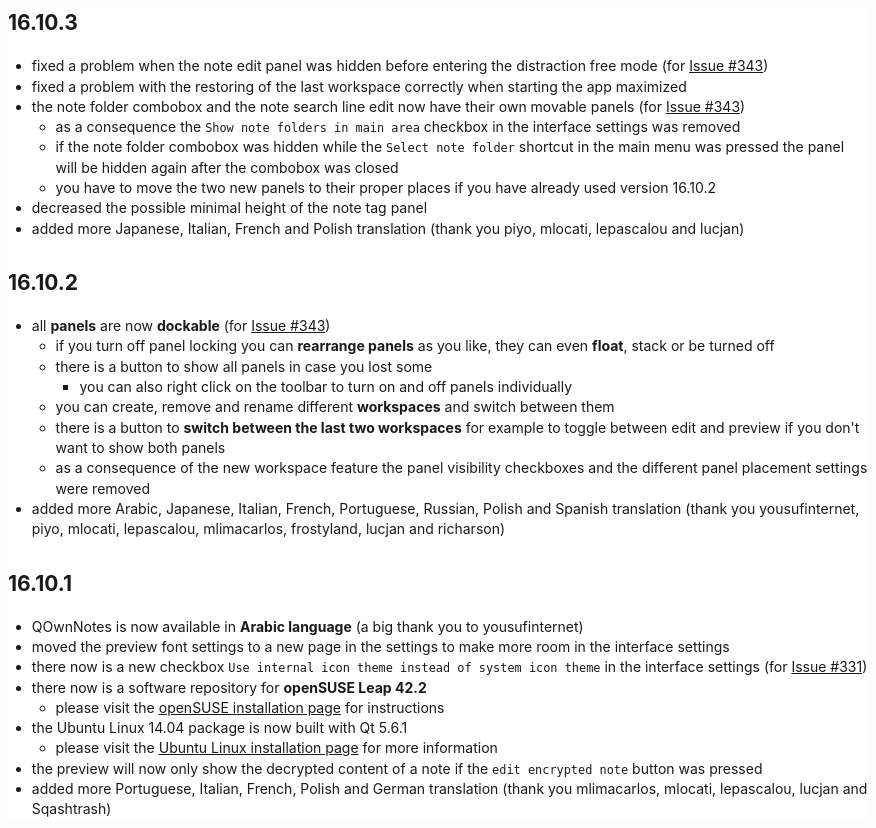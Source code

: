 ## 16.10.3
- fixed a problem when the note edit panel was hidden before entering
  the distraction free mode
  (for [Issue #343](https://github.com/pbek/QOwnNotes/issues/343))
- fixed a problem with the restoring of the last workspace correctly
  when starting the app maximized
- the note folder combobox and the note search line edit now have their
  own movable panels
  (for [Issue #343](https://github.com/pbek/QOwnNotes/issues/343))
    - as a consequence the `Show note folders in main area` checkbox in
      the interface settings was removed
    - if the note folder combobox was hidden while the `Select note folder`
      shortcut in the main menu was pressed the panel will be hidden
      again after the combobox was closed
    - you have to move the two new panels to their proper places if you
      have already used version 16.10.2
- decreased the possible minimal height of the note tag panel
- added more Japanese, Italian, French and Polish translation (thank you
  piyo, mlocati, lepascalou and lucjan)

## 16.10.2
- all **panels** are now **dockable**
  (for [Issue #343](https://github.com/pbek/QOwnNotes/issues/343))
    - if you turn off panel locking you can **rearrange panels** as
      you like, they can even **float**, stack or be turned off
    - there is a button to show all panels in case you lost some
        - you can also right click on the toolbar to turn on and off
          panels individually
    - you can create, remove and rename different **workspaces** and 
      switch between them
    - there is a button to **switch between the last two workspaces**
      for example to toggle between edit and preview if you don't want
      to show both panels
    - as a consequence of the new workspace feature the panel visibility
      checkboxes and the different panel placement settings were removed
- added more Arabic, Japanese, Italian, French, Portuguese, Russian,
  Polish and Spanish translation (thank you yousufinternet, piyo,
  mlocati, lepascalou, mlimacarlos, frostyland, lucjan and richarson)

## 16.10.1
- QOwnNotes is now available in **Arabic language** (a big thank you to
  yousufinternet)
- moved the preview font settings to a new page in the settings to make
  more room in the interface settings
- there now is a new checkbox `Use internal icon theme instead of system
  icon theme` in the interface settings
  (for [Issue #331](https://github.com/pbek/QOwnNotes/issues/331))
- there now is a software repository for **openSUSE Leap 42.2**
    - please visit the
      [openSUSE installation page](http://www.qownnotes.org/installation#openSUSE)
      for instructions
- the Ubuntu Linux 14.04 package is now built with Qt 5.6.1
    - please visit the
      [Ubuntu Linux installation page](http://www.qownnotes.org/installation#Linux)
      for more information
- the preview will now only show the decrypted content of a note if the
  `edit encrypted note` button was pressed
- added more Portuguese, Italian, French, Polish and German translation
  (thank you mlimacarlos, mlocati, lepascalou, lucjan and Sqashtrash)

*Required action*: Output the listing exactly, pictures excluded.

*Finished task*:
Source code

: ## 16.10.3
- fixed a problem when the note edit panel was hidden before entering
  the distraction free mode
  (for [Issue #343](https://github.com/pbek/QOwnNotes/issues/343))
- fixed a problem with the restoring of the last workspace correctly
  when starting the app maximized
- the note folder combobox and the note search line edit now have their
  own movable panels
  (for [Issue #343](https://github.com/pbek/QOwnNotes/issues/343))
    - as a consequence the `Show note folders in main area` checkbox in
      the interface settings was removed
    - if the note folder combobox was hidden while the `Select note folder`
      shortcut in the main menu was pressed the panel will be hidden
      again after the combobox was closed
    - you have to move the two new panels to their proper places if you
      have already used version 16.10.2
- decreased the possible minimal height of the note tag panel
- added more Japanese, Italian, French and Polish translation (thank you
  piyo, mlocati, lepascalou and lucjan)

## 16.10.2
- all **panels** are now **dockable**
  (for [Issue #343](https://github.com/pbek/QOwnNotes/issues/343))
    - if you turn off panel locking you can **rearrange panels** as
      you like, they can even **float**, stack or be turned off
    - there is a button to show all panels in case you lost some
        - you can also right click on the toolbar to turn on and off
          panels individually
    - you can create, remove and rename different **workspaces** and 
      switch between them
    - there is a button to **switch between the last two workspaces**
      for example to toggle between edit and preview if you don't want
      to show both panels
    - as a consequence of the new workspace feature the panel visibility
      checkboxes and the different panel placement settings were removed
- added more Arabic, Japanese, Italian, French, Portuguese, Russian,
  Polish and Spanish translation (thank you yousufinternet, piyo,
  mlocati, lepascalou, mlimacarlos, frostyland, lucjan and richarson)

## 16.10.1
- QOwnNotes is now available in **Arabic language** (a big thank you to
  yousufinternet)
- moved the preview font settings to a new page in the settings to make
  more room in the interface settings
- there now is a new checkbox `Use internal icon theme instead of system
  icon theme` in the interface settings
  (for [Issue #331](https://github.com/pbek/QOwnNotes/issues/331))
- there now is a software repository for **openSUSE Leap 42.2**
    - please visit the
      [openSUSE installation page](http://www.qownnotes.org/installation#openSUSE)
      for instructions
- the Ubuntu Linux 14.04 package is now built with Qt 5.6.1
    - please visit the
      [Ubuntu Linux installation page](http://www.qownnotes.org/installation#Linux)
      for more information
- the preview will now only show the decrypted content of a note if the
  `edit encrypted note` button was pressed
- added more Portuguese, Italian, French, Polish and German translation
  (thank you mlimacarlos, mlocati, lepascalou, lucjan and Sqashtrash)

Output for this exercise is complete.